Но как бы то ни было, приведенные материалы и соображения не оставляют сомнения в истинном значении формулы ár var alda и даже просто ár как выражения давно прошедшего мифического времени, до начала нормального отсчета времени. Это, между прочим, подтверждает и зачин "Песни о Риге", где изображается странствие прародителя - культурного героя Рига - Хеймдалля (может быть, в ранней версии - Одина), поскольку такие странствия в первобытном фольклоре всегда относятся к указанной мифической эпохе.

В других эддических песнях первоначальное значение ár забылось и приблизилось к "некогда", "однажды" (ср. зачин шведских сказок "Det var en gång"), по-прежнему сохраняя при этом характер фольклорно-эпической формулы.

Однако эддические тексты дают примеры и отхода от формульности при сохранений старого смысла, что можно трактовать как начало дефольклоризации.

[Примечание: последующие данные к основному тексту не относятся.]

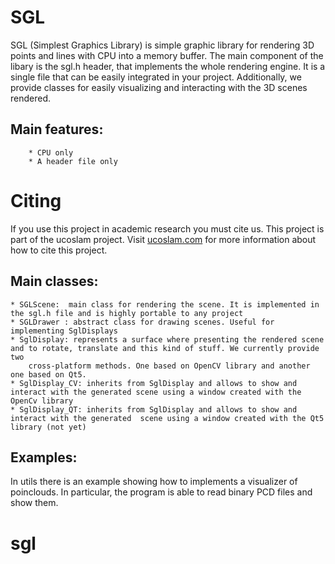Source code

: SGL
=====
SGL (Simplest Graphics Library) is simple graphic library for rendering 3D points and lines with CPU into a memory buffer.
The main component of the libary is the sgl.h header, that implements the whole rendering engine. It is a single file that can be
easily integrated in your project. Additionally, we provide classes for easily visualizing and interacting with the 3D scenes rendered.


## 
## Main features:
        * CPU only
        * A header file only

##
# Citing

If you use this project in academic research you must cite us. This project is part of the ucoslam project. Visit [ucoslam.com](ucoslam.com) for more information
about how to cite this project.

##
## Main classes:

    * SGLScene:  main class for rendering the scene. It is implemented in the sgl.h file and is highly portable to any project
    * SGLDrawer : abstract class for drawing scenes. Useful for implementing SglDisplays
    * SglDisplay: represents a surface where presenting the rendered scene and to rotate, translate and this kind of stuff. We currently provide two
        cross-platform methods. One based on OpenCV library and another one based on Qt5.
    * SglDisplay_CV: inherits from SglDisplay and allows to show and interact with the generated scene using a window created with the OpenCv library
    * SglDisplay_QT: inherits from SglDisplay and allows to show and interact with the generated  scene using a window created with the Qt5 library (not yet)


##
## Examples:
 In utils there is an example showing how to implements a visualizer of poinclouds. In particular, the program is able to read binary PCD files and show them.
# sgl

В зачине "Речей Хамдира" ár фигурирует не формульно, а буквально: ár um morgin, т. е. "рано утром", а далее следует попытка "своими словами" передать давность времени действия:

Vara þat nú, né i gaer -

þat hefir langt liðit siðan -

er fát fornara: fremr var þat hálfо (Hm 2).

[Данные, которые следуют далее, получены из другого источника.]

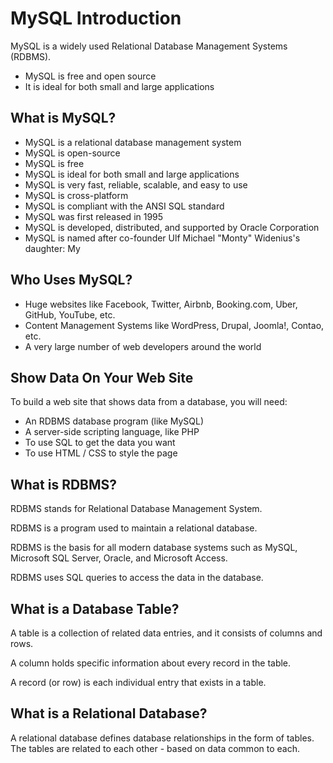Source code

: 
# MySQL Introduction

MySQL is a widely used Relational Database Management Systems (RDBMS).

- MySQL is free and open source
- It is ideal for both small and large applications

## What is MySQL?

- MySQL is a relational database management system
- MySQL is open-source
- MySQL is free
- MySQL is ideal for both small and large applications
- MySQL is very fast, reliable, scalable, and easy to use
- MySQL is cross-platform
- MySQL is compliant with the ANSI SQL standard
- MySQL was first released in 1995
- MySQL is developed, distributed, and supported by Oracle Corporation
- MySQL is named after co-founder Ulf Michael "Monty" Widenius's daughter: My

## Who Uses MySQL?

- Huge websites like Facebook, Twitter, Airbnb, Booking.com, Uber, GitHub, YouTube, etc.
- Content Management Systems like WordPress, Drupal, Joomla!, Contao, etc.
- A very large number of web developers around the world

## Show Data On Your Web Site

To build a web site that shows data from a database, you will need:

- An RDBMS database program (like MySQL)
- A server-side scripting language, like PHP
- To use SQL to get the data you want
- To use HTML / CSS to style the page

## What is RDBMS?

RDBMS stands for Relational Database Management System.

RDBMS is a program used to maintain a relational database.

RDBMS is the basis for all modern database systems such as MySQL, Microsoft SQL Server, Oracle, and Microsoft Access.

RDBMS uses SQL queries to access the data in the database.

## What is a Database Table?

A table is a collection of related data entries, and it consists of columns and rows.

A column holds specific information about every record in the table.

A record (or row) is each individual entry that exists in a table.

## What is a Relational Database?

A relational database defines database relationships in the form of tables. The tables are related to each other - based on data common to each.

Было это не нынче, не вчера,

прошло много (времени) с те пор,

Здесь очень яркий пример разрушения формулы. При этом ár um morgin используется как отправная точка для введения концентрированного элегического мотива, плохо вяжущегося с основным суровым героическим колоритом поэмы. Слово morgin ассоциируется с другой специфической, тоже временной формулой: "герой пал (убит) утром" - fell i morgon (HH II 30).

Кроме того, старая формула с ár вытесняется постепенно двумя путями: во-первых, указанием на то, что сам рассказчик был очевидцем происходящего.

Frétt hefir öld ófo, þá er eadr um gorðo

seggir samkundo, su var nýtt faestom (Am 1).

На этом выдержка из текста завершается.